(Beginning of RECORDED INFORMATION)

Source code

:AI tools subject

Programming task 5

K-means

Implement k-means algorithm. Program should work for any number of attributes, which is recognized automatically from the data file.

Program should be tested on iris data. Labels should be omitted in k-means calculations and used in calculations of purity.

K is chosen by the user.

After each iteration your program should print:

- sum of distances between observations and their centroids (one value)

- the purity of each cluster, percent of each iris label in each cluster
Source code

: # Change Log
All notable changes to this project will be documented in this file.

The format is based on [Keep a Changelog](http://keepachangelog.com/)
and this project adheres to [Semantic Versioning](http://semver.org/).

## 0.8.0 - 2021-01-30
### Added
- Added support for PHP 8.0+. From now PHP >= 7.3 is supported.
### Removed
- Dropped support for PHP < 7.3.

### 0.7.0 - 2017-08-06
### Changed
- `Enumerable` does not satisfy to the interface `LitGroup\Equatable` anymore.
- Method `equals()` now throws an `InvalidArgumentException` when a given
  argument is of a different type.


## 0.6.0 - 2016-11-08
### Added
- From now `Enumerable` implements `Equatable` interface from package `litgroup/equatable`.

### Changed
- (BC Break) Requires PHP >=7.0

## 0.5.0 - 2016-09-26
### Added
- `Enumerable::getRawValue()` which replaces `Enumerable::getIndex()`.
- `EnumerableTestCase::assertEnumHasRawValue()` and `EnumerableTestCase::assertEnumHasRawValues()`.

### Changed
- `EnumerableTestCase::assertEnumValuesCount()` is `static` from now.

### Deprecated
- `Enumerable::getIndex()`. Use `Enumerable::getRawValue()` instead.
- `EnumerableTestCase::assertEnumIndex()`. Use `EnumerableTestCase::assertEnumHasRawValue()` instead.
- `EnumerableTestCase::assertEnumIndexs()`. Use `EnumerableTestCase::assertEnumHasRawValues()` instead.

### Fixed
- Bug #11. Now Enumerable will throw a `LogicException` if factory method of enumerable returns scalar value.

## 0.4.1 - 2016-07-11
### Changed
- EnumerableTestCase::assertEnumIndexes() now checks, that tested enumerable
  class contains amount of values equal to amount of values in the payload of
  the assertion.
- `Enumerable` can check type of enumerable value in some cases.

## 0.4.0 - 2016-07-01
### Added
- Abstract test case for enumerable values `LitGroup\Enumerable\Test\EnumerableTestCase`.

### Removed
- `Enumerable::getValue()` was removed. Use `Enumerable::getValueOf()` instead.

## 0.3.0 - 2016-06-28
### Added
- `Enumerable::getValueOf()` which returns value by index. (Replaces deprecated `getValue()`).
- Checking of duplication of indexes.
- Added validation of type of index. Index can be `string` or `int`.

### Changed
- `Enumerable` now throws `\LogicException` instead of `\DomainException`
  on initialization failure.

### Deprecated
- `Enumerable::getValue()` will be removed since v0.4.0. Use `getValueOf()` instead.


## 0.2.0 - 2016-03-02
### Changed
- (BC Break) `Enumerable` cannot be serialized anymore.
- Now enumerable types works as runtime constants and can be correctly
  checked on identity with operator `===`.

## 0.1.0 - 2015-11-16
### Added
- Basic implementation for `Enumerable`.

(End of RECORDED INFORMATION)
(Beginning of RECORDED INFORMATION)

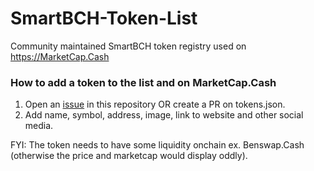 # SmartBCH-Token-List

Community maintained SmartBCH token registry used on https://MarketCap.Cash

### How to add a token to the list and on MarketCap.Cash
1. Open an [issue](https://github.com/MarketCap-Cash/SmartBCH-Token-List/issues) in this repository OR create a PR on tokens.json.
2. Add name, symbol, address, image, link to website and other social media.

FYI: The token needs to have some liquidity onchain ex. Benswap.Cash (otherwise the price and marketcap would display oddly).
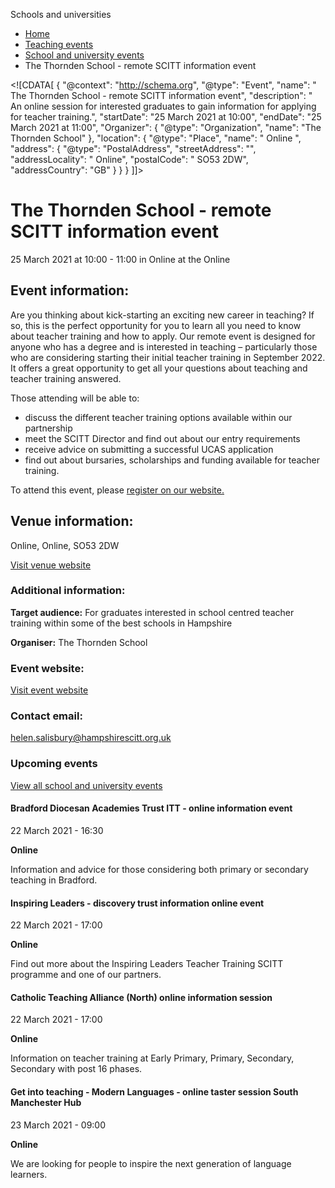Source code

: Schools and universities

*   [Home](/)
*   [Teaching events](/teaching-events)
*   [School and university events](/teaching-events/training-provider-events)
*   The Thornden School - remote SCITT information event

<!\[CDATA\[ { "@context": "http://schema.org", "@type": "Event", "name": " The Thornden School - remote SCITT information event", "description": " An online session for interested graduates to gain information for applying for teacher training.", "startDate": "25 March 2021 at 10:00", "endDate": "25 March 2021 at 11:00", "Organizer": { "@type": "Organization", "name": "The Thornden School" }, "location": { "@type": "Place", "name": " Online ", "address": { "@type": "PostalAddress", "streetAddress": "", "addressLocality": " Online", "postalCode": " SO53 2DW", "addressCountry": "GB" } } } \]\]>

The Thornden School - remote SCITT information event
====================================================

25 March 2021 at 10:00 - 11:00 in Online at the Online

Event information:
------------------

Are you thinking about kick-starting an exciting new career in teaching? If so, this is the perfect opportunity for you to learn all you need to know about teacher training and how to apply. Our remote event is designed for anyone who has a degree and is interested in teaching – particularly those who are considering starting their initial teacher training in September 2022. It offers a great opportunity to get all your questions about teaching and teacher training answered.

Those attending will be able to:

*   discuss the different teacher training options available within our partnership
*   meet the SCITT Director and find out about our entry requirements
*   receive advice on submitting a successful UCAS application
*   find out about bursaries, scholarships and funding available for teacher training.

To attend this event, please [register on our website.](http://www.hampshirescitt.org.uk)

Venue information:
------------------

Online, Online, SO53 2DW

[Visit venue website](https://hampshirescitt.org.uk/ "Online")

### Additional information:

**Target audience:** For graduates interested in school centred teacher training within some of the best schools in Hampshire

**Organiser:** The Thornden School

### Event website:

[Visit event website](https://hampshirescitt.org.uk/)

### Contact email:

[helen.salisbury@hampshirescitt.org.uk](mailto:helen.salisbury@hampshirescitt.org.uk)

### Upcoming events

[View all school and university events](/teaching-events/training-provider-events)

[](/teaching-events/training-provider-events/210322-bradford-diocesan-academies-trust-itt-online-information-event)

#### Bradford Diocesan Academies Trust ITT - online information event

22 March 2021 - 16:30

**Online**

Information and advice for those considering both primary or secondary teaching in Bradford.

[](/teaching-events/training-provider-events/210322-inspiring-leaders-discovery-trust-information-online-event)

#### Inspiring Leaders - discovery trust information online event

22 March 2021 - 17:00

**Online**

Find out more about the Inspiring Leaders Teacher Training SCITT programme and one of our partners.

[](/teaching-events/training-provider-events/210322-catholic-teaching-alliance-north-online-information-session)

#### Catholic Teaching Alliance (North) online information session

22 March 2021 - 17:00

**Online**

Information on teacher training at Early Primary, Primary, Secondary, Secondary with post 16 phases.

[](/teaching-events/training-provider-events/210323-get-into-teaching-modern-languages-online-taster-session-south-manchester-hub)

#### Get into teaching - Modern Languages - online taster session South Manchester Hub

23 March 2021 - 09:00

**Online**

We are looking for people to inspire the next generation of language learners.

(End of RECORDED INFORMATION)
(Beginning of RECORDED INFORMATION)

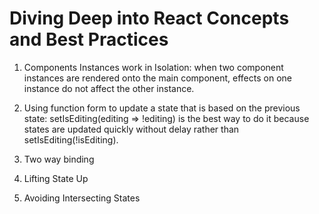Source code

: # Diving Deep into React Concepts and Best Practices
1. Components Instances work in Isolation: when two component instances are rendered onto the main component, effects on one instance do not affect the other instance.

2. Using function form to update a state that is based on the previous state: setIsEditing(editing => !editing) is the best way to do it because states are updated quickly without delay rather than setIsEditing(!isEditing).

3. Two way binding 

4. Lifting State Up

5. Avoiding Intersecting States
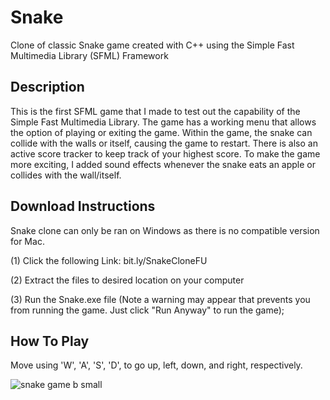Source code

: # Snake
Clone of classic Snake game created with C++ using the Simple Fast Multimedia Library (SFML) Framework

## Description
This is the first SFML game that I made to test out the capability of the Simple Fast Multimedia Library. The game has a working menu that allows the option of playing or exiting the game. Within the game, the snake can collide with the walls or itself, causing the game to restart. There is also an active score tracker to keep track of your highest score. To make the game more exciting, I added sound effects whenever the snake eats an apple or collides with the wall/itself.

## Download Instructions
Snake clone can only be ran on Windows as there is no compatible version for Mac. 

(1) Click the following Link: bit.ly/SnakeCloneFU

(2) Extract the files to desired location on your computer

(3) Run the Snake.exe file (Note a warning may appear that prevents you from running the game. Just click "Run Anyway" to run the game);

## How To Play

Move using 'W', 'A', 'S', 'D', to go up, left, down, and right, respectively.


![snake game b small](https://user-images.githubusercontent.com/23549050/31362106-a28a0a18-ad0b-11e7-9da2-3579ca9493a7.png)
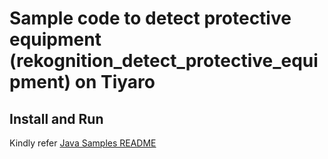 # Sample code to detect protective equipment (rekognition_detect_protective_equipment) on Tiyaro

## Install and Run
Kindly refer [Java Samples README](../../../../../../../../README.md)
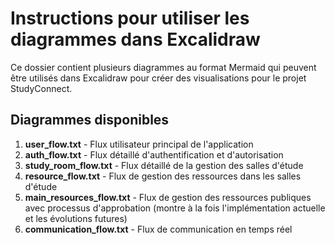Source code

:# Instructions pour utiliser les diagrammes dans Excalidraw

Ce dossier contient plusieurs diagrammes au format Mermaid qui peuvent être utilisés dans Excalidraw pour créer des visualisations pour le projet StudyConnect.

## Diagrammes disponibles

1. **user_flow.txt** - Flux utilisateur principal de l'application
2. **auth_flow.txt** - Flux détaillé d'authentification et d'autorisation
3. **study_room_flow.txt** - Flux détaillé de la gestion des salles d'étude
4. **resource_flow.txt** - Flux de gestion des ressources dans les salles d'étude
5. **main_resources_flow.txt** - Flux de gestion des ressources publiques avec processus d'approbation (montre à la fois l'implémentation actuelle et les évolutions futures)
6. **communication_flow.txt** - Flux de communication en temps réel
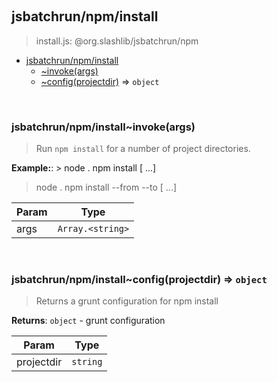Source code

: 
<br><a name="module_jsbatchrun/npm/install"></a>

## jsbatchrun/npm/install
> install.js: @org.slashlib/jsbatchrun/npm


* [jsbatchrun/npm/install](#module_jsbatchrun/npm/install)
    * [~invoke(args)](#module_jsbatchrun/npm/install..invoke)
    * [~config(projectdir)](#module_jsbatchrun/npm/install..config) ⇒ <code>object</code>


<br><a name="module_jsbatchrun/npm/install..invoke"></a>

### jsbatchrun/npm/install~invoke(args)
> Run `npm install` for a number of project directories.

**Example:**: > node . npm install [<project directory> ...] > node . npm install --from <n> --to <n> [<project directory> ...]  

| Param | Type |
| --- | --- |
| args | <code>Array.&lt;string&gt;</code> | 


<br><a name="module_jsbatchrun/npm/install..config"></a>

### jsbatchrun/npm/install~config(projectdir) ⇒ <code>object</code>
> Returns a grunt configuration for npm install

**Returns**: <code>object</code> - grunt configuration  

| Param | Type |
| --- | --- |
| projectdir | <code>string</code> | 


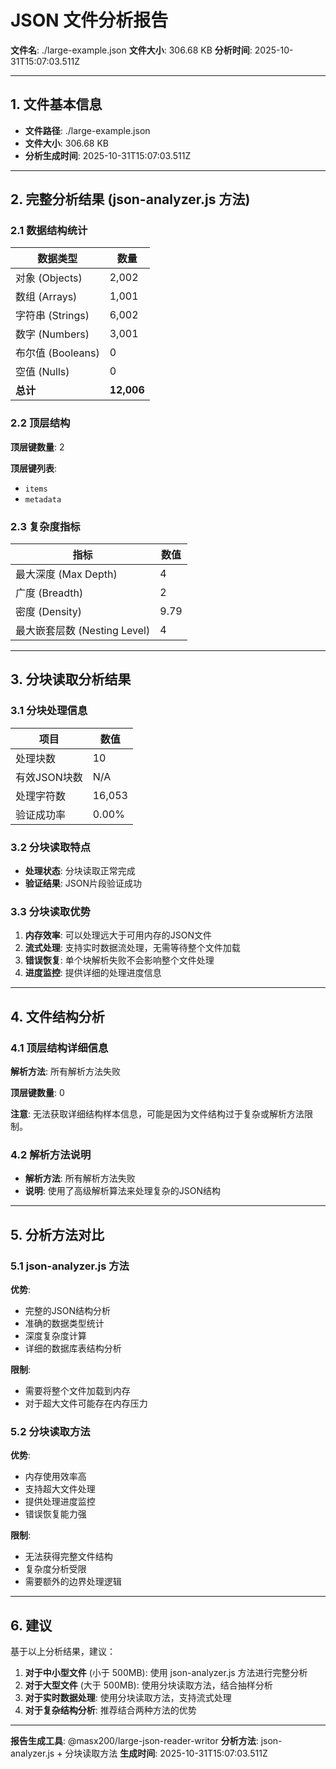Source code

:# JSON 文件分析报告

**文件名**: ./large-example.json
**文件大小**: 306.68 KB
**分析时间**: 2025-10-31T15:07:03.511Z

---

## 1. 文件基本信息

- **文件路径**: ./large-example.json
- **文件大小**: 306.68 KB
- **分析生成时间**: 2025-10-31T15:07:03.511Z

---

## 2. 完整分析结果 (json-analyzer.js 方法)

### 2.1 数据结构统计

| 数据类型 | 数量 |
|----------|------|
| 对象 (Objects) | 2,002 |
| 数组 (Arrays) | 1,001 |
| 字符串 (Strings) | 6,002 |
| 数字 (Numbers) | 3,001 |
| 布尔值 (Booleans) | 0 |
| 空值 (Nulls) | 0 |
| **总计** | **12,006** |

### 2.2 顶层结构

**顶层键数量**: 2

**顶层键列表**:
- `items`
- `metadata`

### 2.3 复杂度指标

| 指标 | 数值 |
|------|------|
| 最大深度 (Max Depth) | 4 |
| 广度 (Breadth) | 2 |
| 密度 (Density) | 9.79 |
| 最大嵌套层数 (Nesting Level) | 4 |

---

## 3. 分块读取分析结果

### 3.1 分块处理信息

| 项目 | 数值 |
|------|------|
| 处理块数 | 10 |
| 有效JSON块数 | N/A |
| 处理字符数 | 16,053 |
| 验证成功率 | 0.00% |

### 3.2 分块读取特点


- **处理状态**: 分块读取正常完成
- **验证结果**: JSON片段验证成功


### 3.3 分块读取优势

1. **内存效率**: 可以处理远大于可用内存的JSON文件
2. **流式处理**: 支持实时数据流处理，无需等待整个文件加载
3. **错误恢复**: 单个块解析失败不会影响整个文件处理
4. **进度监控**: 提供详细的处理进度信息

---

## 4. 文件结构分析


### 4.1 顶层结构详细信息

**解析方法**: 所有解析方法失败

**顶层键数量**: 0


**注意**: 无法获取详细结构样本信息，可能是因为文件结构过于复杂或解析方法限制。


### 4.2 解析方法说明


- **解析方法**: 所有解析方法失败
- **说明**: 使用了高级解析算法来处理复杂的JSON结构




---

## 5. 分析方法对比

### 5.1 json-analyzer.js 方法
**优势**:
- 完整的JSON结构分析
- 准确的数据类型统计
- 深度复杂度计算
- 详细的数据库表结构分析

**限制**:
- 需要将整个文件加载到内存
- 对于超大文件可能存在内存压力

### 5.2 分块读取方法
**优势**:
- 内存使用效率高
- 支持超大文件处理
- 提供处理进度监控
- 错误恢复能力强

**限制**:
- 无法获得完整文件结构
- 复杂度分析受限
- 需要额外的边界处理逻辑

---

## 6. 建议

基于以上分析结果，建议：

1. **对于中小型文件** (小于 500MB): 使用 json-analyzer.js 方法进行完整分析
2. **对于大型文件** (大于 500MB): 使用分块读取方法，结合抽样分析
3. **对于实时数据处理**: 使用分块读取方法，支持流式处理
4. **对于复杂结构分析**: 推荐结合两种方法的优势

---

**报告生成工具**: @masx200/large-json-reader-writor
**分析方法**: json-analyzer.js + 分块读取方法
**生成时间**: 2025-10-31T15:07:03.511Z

(End of RECORDED INFORMATION)

> **WORK INSTRUCTION**
In the records shown above, how many lines include the word "Visit"? Answer with the number only.

> **TASK SOLUTION**
2